Pictures paired with source code:
[Start of section]

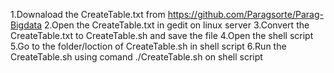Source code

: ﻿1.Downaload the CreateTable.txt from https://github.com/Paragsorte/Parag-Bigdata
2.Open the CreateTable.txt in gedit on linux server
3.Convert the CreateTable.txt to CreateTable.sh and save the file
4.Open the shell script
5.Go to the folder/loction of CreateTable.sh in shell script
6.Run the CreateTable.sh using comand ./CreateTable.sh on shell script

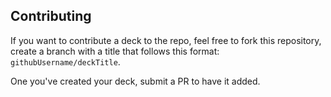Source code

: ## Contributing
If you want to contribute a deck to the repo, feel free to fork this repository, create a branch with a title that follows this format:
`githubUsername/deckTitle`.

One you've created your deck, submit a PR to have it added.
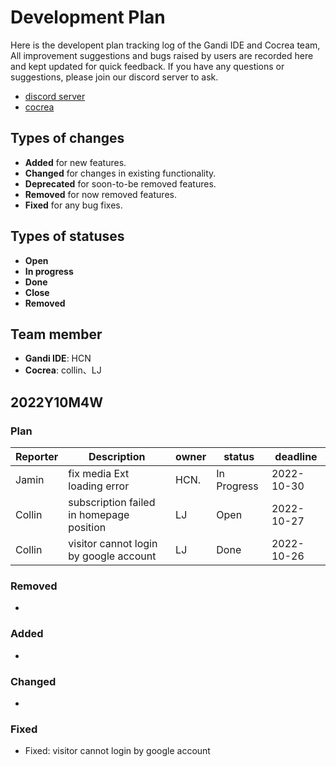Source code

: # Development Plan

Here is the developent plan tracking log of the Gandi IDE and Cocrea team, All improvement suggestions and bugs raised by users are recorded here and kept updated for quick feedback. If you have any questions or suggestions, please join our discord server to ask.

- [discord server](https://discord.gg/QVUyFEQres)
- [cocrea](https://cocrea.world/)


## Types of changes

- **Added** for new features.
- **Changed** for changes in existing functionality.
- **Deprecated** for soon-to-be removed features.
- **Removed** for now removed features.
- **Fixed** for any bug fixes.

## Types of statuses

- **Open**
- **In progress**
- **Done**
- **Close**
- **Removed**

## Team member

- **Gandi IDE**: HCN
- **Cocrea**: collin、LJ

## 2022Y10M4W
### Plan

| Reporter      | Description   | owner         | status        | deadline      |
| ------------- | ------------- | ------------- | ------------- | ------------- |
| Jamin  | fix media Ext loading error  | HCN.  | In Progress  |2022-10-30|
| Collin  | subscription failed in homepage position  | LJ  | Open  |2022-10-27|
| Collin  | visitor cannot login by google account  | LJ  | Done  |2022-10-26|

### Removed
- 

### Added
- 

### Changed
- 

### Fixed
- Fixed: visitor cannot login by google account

[End of section]

Problem requirements
Each of the lines from the one holding "- **Removed** for now removed features." through the final line of the entries is to be set down exactly, and no others.

Output for this task
- **Removed** for now removed features.
- **Fixed** for any bug fixes.

## Types of statuses

- **Open**
- **In progress**
- **Done**
- **Close**
- **Removed**

## Team member

- **Gandi IDE**: HCN
- **Cocrea**: collin、LJ

## 2022Y10M4W
### Plan

| Reporter      | Description   | owner         | status        | deadline      |
| ------------- | ------------- | ------------- | ------------- | ------------- |
| Jamin  | fix media Ext loading error  | HCN.  | In Progress  |2022-10-30|
| Collin  | subscription failed in homepage position  | LJ  | Open  |2022-10-27|
| Collin  | visitor cannot login by google account  | LJ  | Done  |2022-10-26|

### Removed
- 

### Added
- 

### Changed
- 

### Fixed
- Fixed: visitor cannot login by google account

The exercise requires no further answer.